2. The temperature control equipment for microbial control in corn steep liquor production according to claim 1, characterized in that: A servo motor (9) is provided on the outer surface of the tank cover (3). A main gear disk (10) is fixedly installed at the output end of the servo motor (9). Two auxiliary gear disks (11) are meshed on the outer surface of the main gear disk (10). A second roller (13) is fixedly installed on the outer surface of each of the two auxiliary gear disks (11). A first roller (12) is fixedly installed on the outer surface of the main gear disk (10). The first roller (12) and the second roller (13) are rotatably connected to the tank cover (3). Several stirring paddles (14) are fixedly installed on the outer surface of each of the two second rollers (13). A scraper (15) is fixedly installed on the outer surface of the first roller (12).

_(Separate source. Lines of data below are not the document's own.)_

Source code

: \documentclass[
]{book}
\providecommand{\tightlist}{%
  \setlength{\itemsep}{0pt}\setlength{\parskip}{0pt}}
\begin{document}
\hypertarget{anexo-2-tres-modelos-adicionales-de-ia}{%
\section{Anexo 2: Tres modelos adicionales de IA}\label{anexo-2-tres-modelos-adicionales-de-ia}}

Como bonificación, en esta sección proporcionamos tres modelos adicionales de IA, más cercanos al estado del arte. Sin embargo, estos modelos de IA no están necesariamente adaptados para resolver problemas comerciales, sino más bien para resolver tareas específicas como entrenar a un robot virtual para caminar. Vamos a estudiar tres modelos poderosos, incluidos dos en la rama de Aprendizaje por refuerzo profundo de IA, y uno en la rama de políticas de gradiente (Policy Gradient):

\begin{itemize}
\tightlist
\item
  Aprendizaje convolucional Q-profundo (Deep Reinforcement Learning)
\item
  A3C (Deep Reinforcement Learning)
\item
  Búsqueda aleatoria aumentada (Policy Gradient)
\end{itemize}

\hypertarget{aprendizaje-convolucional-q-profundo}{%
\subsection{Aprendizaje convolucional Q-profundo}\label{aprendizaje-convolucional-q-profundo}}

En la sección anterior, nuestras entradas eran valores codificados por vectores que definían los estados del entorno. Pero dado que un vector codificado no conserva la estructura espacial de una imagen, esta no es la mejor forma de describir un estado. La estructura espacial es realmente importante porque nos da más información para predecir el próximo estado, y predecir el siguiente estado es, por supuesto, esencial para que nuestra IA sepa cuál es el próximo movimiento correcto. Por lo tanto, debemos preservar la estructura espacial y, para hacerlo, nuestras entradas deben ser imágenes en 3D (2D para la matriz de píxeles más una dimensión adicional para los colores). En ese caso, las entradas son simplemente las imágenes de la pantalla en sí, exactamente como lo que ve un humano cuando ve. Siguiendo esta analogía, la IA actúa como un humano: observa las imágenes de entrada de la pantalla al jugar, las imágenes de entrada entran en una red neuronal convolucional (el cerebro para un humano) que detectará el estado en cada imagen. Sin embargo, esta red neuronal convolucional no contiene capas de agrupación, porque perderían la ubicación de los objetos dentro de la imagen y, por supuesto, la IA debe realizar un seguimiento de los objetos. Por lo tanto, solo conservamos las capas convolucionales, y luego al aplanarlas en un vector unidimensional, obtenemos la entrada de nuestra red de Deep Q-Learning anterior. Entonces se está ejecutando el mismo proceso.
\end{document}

The outer surface of the scraper (15) is rotatably connected to the inside of the fermentation tank (1).
3. The temperature control equipment for microbial control in corn steep liquor production according to claim 1, characterized in that: The fermenter (1) is equipped with a pH dissolved oxygen sensor, and an electric telescopic column is fixedly installed on the outer surface of the base (2). The output end of the electric telescopic column is fixedly connected to the outer surface of the tank cover (3).
4. The temperature control equipment for microbial control in corn steep liquor production according to claim 2, characterized in that: The control panel (7) is electrically connected to the servo motor (9) and the electric control valve (17). Two auxiliary gear discs (11) are located on both sides of the main gear disc (10). The fermentation tank (1) is funnel-shaped and has a sealing cover (16) at the bottom.
5. The temperature control equipment for microbial control in corn steep liquor production according to claim 1, characterized in that: The temperature control component (6) is spirally wound inside the cavity (5).